Friday, October 21, 2011

Righting Wrongs: Dancer

Dancer 2006 After Months of Love and Grain

In 2005 a woman approached me at the local gas station.  I knew her in passing and she’d heard, via the grapevine of our south-side community, about the new horse stalls and arena I was building.  She knew a woman who needed to sell a horse.  The woman lived just down the road, so I consented to visit.

The woman needing to sell the horse was about my age, running a small dog-boarding business, single, and embarking on the adventure of single motherhood.  There were several animals on the property aside from dogs: horses, goats, sheep, pigs, and chickens.  The animals looked healthy, except for one, a gelding appaloosa, who was obviously underweight.  “That’s Dancer,” she said and of course he was the one. 

As we neared him, I couldn’t help but wonder what I’d gotten myself into.  He was blind in one eye, from a virus a previous owner had neglected to take care of, but most concerning was his thinness, seeming fragility.  He approached immediately and I knew there was no walking away, no leaving him behind.  She was asking a $1000.00, too much for a horse into his twenties, half-blind, and malnourished, but I understood.  She had others to feed and he was the sacrificial lamb, being underfed for the sake of a mare and stallion she wished to breed. 

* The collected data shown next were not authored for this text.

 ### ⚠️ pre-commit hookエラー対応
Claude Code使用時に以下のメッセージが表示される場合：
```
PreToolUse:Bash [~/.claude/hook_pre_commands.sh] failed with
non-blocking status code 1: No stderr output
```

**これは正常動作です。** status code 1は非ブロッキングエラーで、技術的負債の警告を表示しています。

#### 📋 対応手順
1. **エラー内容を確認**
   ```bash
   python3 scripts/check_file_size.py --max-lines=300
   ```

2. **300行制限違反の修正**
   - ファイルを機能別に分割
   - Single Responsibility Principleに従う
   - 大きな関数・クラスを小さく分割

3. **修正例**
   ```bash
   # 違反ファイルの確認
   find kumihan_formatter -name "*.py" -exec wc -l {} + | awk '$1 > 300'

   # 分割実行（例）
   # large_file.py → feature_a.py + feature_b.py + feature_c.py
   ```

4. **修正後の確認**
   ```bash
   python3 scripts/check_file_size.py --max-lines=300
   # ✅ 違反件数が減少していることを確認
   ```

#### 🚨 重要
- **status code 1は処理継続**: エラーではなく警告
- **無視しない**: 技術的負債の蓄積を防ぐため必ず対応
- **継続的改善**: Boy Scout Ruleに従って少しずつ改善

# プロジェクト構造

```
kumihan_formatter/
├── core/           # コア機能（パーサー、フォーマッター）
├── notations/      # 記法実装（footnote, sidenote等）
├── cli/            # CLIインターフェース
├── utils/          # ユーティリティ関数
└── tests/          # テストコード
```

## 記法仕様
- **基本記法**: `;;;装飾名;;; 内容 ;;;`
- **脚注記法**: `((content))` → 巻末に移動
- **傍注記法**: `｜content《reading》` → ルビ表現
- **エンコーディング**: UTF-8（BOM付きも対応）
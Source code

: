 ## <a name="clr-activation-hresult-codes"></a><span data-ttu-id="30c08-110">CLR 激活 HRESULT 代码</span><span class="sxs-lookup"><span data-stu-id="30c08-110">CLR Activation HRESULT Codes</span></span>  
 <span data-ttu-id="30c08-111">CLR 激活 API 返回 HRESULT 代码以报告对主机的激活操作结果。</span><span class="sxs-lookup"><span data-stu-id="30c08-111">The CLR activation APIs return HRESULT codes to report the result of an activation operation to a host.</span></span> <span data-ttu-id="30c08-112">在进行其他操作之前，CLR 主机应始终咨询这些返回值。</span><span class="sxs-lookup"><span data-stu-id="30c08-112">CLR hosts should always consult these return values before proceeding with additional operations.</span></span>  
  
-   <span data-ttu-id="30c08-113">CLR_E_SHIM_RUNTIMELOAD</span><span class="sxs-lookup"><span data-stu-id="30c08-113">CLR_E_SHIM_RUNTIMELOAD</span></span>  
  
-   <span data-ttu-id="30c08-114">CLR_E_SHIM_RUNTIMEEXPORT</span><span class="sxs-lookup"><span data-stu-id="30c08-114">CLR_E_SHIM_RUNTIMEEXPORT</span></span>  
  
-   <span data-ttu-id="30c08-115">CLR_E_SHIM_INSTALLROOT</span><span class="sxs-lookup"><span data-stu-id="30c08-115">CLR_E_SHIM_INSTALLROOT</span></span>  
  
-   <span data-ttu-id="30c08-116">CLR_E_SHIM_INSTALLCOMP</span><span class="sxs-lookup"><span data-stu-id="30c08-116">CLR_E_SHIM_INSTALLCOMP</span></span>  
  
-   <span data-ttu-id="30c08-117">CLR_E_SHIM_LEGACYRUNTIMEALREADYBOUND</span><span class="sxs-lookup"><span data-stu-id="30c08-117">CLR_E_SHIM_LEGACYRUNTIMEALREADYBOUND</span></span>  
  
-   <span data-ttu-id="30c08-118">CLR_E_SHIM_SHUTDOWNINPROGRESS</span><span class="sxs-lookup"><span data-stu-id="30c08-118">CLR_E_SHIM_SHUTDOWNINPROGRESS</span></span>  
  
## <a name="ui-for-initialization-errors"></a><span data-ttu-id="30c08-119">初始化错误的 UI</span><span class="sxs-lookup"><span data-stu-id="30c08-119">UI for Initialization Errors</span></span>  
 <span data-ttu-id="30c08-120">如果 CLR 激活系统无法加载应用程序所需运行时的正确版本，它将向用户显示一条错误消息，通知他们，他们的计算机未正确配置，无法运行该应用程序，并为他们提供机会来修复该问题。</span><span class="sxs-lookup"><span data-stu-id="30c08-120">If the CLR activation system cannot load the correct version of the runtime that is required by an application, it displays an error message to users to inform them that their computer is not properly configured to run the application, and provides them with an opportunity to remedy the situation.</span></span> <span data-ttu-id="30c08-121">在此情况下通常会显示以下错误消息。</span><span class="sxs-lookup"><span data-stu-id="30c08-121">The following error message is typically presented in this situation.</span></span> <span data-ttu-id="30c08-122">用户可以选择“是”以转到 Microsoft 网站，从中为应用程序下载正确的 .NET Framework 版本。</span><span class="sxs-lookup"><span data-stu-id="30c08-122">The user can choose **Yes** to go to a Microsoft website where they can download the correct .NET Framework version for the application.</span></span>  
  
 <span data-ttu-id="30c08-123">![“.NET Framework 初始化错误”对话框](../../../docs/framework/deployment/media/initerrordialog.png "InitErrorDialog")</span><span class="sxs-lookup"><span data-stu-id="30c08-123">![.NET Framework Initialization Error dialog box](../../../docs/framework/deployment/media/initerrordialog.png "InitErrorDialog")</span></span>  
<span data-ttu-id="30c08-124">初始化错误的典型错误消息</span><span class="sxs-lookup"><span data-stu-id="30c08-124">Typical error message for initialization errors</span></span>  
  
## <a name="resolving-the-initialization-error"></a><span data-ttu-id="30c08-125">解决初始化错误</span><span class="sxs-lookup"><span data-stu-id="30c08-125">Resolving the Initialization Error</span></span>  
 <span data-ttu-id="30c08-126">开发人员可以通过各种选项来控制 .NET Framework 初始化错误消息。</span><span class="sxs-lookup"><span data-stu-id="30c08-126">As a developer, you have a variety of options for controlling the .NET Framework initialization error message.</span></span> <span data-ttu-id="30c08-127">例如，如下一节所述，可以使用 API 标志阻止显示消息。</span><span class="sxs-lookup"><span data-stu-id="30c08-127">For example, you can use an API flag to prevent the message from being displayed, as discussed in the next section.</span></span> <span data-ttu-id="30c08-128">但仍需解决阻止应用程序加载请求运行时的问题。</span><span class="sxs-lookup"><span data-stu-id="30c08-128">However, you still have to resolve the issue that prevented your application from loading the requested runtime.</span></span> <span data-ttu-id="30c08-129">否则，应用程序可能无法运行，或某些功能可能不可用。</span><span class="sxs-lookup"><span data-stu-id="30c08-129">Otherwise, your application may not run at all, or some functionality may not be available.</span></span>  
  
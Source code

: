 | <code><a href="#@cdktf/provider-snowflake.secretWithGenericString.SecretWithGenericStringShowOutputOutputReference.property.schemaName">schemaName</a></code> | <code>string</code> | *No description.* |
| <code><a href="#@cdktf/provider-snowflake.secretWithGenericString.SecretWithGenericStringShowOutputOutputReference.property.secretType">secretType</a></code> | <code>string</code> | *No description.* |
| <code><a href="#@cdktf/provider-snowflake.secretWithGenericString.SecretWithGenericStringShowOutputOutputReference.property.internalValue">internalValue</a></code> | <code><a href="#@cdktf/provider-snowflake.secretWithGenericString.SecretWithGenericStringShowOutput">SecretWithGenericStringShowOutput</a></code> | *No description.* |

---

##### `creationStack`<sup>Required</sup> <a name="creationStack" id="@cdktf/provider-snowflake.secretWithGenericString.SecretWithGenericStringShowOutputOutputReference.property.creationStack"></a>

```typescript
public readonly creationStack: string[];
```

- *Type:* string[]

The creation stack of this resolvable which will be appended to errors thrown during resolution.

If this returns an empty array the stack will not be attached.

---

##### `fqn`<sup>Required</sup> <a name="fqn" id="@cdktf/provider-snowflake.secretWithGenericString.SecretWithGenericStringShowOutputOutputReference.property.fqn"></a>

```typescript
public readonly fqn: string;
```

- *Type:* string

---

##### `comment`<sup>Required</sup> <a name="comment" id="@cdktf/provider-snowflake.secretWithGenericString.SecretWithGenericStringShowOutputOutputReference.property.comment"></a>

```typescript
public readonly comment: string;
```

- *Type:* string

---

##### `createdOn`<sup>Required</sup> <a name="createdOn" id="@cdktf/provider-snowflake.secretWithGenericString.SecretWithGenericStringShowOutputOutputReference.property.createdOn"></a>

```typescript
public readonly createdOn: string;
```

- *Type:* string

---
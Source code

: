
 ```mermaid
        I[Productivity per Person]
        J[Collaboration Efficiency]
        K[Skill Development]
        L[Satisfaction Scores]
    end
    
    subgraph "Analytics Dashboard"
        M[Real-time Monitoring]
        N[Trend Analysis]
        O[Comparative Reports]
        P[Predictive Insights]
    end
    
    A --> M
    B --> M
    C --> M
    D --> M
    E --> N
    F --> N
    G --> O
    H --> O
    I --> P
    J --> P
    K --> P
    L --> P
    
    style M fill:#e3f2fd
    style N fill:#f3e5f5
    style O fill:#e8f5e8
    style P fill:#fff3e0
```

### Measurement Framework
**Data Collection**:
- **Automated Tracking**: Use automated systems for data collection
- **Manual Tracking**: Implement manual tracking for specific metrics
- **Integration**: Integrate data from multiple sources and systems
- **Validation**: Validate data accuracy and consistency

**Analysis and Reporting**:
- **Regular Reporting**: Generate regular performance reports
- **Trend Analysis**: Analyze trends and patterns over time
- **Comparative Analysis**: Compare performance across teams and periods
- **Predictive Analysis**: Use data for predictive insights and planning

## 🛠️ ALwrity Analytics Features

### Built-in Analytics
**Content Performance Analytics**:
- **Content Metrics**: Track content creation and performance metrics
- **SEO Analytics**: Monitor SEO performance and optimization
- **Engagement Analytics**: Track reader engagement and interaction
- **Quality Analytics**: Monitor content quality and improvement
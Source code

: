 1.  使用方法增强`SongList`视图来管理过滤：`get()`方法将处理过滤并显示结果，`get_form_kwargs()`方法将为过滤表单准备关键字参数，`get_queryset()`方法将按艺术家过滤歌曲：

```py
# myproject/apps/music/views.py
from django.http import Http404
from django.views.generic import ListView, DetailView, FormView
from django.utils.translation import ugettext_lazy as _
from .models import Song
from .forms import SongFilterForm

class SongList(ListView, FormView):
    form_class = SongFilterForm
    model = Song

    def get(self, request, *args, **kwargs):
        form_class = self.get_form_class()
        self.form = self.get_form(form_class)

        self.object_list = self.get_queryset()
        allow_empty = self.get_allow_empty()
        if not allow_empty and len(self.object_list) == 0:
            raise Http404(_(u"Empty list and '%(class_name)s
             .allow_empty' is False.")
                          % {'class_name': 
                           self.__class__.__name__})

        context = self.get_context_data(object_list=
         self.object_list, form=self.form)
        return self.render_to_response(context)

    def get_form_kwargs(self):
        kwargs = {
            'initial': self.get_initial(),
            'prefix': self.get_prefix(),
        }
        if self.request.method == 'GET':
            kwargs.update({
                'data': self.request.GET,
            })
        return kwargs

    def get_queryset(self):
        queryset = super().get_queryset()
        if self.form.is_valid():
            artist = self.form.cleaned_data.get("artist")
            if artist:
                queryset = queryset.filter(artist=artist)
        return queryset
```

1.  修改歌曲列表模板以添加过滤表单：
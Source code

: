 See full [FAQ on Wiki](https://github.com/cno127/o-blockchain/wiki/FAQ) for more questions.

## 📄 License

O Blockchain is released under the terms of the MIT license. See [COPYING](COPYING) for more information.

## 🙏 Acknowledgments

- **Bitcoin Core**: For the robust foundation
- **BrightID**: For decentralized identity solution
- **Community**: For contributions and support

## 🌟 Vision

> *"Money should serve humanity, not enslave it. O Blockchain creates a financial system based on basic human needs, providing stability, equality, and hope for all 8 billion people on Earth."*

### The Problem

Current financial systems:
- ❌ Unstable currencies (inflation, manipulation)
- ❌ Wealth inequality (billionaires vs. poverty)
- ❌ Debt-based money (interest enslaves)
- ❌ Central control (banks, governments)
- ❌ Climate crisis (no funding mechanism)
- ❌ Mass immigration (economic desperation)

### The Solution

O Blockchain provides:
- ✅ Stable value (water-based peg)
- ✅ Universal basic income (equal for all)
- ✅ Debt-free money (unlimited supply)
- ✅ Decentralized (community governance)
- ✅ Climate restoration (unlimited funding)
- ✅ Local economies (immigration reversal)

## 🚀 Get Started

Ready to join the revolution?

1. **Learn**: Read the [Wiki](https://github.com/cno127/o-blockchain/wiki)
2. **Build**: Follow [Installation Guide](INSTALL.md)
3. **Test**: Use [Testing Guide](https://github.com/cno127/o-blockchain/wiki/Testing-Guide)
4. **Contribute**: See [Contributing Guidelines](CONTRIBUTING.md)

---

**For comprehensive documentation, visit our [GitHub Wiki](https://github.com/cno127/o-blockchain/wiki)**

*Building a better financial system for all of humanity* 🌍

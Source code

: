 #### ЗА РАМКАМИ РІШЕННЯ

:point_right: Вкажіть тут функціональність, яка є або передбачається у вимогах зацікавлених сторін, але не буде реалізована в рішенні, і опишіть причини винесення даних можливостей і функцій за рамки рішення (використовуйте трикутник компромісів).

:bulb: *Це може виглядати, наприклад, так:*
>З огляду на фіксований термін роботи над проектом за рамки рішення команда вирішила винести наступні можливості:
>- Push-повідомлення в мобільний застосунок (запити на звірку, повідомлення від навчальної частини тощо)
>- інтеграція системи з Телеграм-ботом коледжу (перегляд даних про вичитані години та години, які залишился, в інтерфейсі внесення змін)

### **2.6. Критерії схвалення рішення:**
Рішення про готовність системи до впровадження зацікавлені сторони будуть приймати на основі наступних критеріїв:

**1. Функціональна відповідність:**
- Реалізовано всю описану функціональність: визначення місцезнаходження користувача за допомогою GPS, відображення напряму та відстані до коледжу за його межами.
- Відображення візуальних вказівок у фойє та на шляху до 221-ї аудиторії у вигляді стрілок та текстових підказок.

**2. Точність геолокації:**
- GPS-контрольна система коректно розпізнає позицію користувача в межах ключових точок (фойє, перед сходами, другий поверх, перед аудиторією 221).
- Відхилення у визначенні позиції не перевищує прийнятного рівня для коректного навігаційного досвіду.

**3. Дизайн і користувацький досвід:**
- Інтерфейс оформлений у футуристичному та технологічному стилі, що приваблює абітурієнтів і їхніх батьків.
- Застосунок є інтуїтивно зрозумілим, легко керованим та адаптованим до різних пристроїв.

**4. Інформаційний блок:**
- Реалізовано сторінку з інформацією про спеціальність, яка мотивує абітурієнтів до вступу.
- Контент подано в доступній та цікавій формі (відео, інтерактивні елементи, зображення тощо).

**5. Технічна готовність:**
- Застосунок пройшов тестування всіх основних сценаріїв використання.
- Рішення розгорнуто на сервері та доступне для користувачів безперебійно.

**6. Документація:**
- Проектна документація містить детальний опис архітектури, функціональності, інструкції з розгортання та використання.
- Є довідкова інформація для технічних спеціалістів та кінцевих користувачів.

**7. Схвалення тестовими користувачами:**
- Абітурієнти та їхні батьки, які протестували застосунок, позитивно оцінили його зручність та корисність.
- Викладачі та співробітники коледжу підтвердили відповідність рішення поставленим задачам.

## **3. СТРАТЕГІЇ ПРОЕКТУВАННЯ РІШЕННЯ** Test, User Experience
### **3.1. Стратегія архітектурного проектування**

There really wasn’t time to argue with her about a misplaced value system.  She explained she had rescued him from another woman in need, but couldn’t afford him.  So there I was suddenly incensed with a responsibility to save this horse.  I offered $600 and she countered with $800.  Fine.  Though not all that experienced with horses then, I knew Dancer’s time was short.

We didn’t have a horse trailer and I was not experienced enough to ride him home, though only a few miles.  Of course, she would have delivered him for a fee, but I figured I’d given her enough.  On a fall day, a dear cowboy friend and overseer of Eaves’ Movie Ranch, Thomas Wingate retrieved Dancer on my behalf.  As I spotted Thomas approaching along the trail behind our property, I clipped wires at the fence creating a needed entrance.  As Dancer entered he knew he’d arrived home and gave a whinny to Scarlet, a quarter horse paint we’d acquired just months before, a rescue in her own right, but that’s another story.

Dancer December 2005
In a matter of weeks Dancer began gaining weight and by winter his winter coat came in full and healthy.   Come spring he availed himself to my daughter to ride and carefully carried her about the arena, allowing her to hone her skills as a young rider.  Since 2005, Dance has been the best horse ever, always loving and appreciative, a sweet and dear prince. 

Sometimes I think about the things he went through on his path here.  Our best guess is the road was hard and long.  He’s fully broken, meaning anyone can ride him, and probably because he was once used as a cattle horse.  He’s very sensitive about his head, especially his ears, suggesting there was a roughness, borderline abusiveness in his past.  As mentioned, he’s blind in one eye having lost his sight because one owner along the way ignored a simple and treatable virus.  And I know first hand his bought with malnourishment.  I don’t know how much of the woman’s story was true, if she really did rescue him from someone else she wasn’t doing her job and ultimately seemed more interested in quick cash than his health. 

Recently Dancer was diagnosed with Cushing’s an pituitary gland disease in horses.  Over last winter he lost weight and failed to shed in the spring.  The vet gave me two options.  Cushing’s is treatable, but the medication costly, about $185.00 per month.  Of course, Dancer is part of the family; he became that the moment he arrived, so the alternative is not up for consideration.  However, it would surely help if we could find sponsors for Dancer.  As he rehabilitates from the Cushing’s with the help of the medication, he will need additional vetting, which will facilitate the process.   

Dancer is permanent resident of the ranch and will be with us as long as he desires.  He’s taught me much about the plight of some horses; his story reflects that of many, passed from hand to hand, year after year, until somehow being forgotten along the way.  Though his journey here to the place that would become Rasta’s Rescue Ranch was hard, he helped prepare us for the rescues that would follow: Rasta, Chloe, Savannah, and Pirate.  In my heart he will always be the best horse ever, I just wish all his previous owners would have known that too.